▸ DATASET EXCERPTS
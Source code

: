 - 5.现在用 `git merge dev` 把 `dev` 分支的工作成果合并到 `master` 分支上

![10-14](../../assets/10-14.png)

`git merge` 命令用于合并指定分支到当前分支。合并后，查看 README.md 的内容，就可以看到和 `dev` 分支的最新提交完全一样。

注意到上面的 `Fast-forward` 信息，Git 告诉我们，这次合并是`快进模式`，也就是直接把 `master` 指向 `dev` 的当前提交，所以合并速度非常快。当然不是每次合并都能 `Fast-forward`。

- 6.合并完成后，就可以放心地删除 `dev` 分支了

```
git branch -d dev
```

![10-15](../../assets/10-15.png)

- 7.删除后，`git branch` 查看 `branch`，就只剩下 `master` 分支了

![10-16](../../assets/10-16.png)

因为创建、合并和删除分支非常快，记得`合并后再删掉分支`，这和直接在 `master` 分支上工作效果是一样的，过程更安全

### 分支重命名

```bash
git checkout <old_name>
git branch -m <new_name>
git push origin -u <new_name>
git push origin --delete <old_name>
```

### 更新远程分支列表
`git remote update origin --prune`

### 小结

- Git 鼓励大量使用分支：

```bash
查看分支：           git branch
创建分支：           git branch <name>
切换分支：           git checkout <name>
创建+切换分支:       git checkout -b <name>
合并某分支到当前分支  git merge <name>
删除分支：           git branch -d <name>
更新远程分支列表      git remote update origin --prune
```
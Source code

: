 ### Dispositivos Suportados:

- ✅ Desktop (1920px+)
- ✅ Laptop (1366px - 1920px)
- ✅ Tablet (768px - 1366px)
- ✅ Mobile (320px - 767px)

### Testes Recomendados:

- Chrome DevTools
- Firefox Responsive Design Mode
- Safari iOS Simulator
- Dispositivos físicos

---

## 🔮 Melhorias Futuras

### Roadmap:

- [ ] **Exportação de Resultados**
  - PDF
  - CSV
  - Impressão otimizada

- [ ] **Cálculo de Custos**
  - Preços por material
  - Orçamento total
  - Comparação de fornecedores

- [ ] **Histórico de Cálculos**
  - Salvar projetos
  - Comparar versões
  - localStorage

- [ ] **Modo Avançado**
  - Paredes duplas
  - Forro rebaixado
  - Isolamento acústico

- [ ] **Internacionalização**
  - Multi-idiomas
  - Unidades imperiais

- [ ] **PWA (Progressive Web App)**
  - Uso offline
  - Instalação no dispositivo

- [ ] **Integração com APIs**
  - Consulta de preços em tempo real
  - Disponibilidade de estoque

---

▸ ACTIVITY
An exact copy is needed of the closing lines of the entries above, counting from the one that contains "- Comparação de fornecedores" and including it and the last.

▸ OUTPUT OF THE EXERCISE
  - Comparação de fornecedores

- [ ] **Histórico de Cálculos**
  - Salvar projetos
  - Comparar versões
  - localStorage

- [ ] **Modo Avançado**
  - Paredes duplas
  - Forro rebaixado
  - Isolamento acústico

- [ ] **Internacionalização**
  - Multi-idiomas
  - Unidades imperiais

- [ ] **PWA (Progressive Web App)**
  - Uso offline
  - Instalação no dispositivo

- [ ] **Integração com APIs**
  - Consulta de preços em tempo real
  - Disponibilidade de estoque

---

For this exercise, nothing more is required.